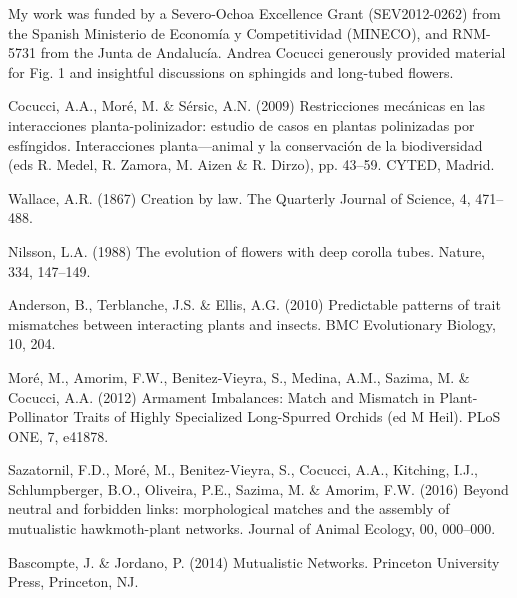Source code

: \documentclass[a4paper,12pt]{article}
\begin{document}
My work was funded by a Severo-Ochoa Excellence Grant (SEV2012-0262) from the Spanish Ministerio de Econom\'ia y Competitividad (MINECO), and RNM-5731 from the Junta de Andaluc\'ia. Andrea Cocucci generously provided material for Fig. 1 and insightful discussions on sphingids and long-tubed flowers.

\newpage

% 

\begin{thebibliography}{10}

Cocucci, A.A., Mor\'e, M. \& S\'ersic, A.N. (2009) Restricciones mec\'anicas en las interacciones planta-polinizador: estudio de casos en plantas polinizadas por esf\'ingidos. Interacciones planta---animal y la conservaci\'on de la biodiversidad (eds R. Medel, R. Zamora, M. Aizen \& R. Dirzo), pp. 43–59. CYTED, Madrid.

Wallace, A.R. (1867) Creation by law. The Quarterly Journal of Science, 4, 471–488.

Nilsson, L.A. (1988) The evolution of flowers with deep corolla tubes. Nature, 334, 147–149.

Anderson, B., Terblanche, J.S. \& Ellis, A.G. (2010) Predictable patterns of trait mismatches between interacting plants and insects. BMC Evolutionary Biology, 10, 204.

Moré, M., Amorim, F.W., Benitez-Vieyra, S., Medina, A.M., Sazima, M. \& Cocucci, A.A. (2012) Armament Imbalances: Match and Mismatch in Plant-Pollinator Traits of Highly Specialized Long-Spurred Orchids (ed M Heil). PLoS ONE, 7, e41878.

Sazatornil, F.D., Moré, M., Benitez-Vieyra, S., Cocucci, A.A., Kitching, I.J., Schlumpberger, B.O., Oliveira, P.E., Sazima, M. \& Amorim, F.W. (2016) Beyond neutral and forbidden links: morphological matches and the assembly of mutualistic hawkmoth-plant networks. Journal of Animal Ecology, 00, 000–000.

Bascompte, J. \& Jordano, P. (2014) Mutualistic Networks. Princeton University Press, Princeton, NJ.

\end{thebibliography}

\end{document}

--

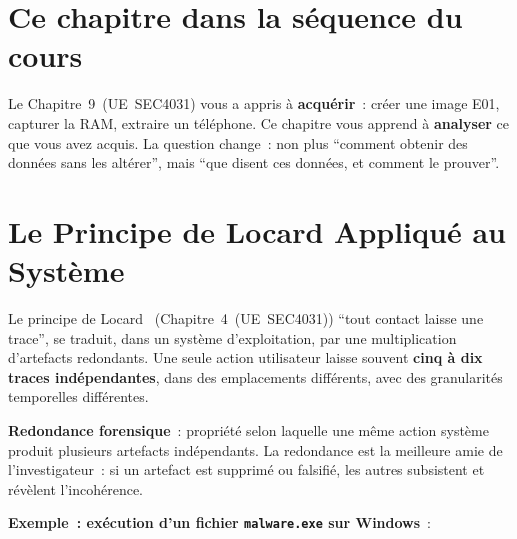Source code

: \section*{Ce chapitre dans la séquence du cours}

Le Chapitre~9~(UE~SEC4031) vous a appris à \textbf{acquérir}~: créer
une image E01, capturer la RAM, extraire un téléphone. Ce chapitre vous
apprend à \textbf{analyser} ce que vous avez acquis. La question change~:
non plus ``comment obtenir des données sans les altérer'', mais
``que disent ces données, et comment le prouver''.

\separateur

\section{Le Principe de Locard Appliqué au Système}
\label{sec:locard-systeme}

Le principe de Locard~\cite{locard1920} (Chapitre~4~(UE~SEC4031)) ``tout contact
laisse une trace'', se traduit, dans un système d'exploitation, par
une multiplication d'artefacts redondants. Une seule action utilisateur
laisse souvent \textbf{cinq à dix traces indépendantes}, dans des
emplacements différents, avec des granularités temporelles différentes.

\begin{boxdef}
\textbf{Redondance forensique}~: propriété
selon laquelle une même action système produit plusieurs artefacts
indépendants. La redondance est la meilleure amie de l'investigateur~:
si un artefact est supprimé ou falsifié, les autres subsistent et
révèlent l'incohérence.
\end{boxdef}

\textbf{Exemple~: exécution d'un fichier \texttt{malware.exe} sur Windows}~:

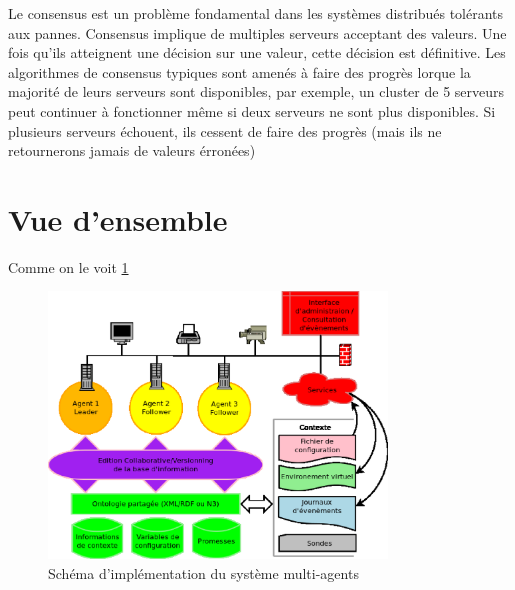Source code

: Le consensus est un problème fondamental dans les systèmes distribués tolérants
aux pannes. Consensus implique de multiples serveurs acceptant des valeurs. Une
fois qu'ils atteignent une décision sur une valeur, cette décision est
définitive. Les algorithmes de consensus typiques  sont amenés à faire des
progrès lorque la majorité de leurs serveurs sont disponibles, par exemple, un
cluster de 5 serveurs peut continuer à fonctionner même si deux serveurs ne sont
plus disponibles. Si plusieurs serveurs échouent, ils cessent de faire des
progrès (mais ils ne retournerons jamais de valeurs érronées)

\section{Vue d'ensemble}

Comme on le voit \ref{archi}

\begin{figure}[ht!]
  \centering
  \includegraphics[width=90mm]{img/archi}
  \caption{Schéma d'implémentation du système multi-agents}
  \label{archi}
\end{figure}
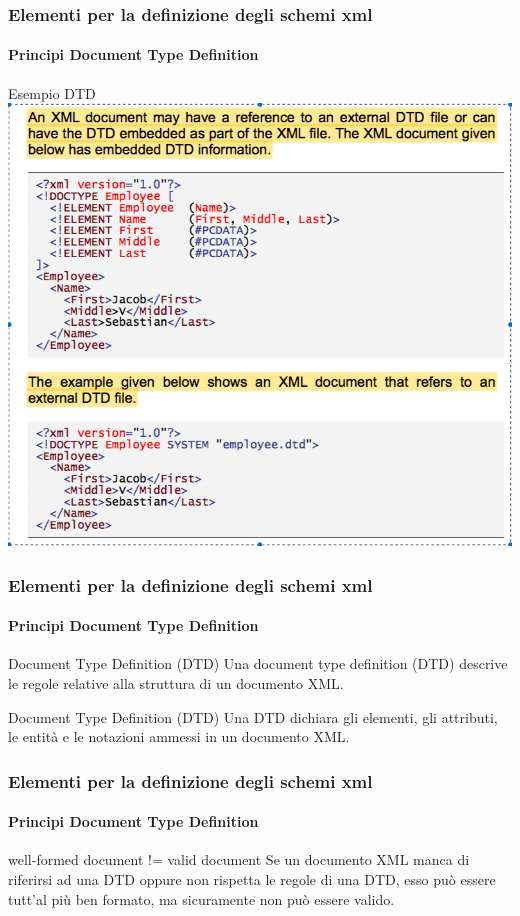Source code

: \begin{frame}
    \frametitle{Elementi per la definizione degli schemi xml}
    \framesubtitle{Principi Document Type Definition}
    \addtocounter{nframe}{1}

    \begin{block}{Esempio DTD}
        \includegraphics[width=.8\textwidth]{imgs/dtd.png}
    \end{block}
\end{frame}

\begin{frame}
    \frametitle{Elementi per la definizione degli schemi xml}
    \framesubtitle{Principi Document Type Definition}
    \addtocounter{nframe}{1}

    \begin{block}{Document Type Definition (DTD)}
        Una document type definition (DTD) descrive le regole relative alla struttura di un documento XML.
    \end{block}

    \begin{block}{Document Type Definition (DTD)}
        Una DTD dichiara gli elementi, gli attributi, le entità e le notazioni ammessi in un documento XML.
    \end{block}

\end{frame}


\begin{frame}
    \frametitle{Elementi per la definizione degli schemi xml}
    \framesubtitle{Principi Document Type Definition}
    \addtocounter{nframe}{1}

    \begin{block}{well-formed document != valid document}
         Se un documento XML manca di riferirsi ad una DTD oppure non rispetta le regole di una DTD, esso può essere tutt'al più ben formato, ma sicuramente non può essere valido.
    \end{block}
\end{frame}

### Your instructions
Copy all the lines from the data above that hold the word "comment".

### Response below
non plus ``comment obtenir des données sans les altérer'', mais
``que disent ces données, et comment le prouver''.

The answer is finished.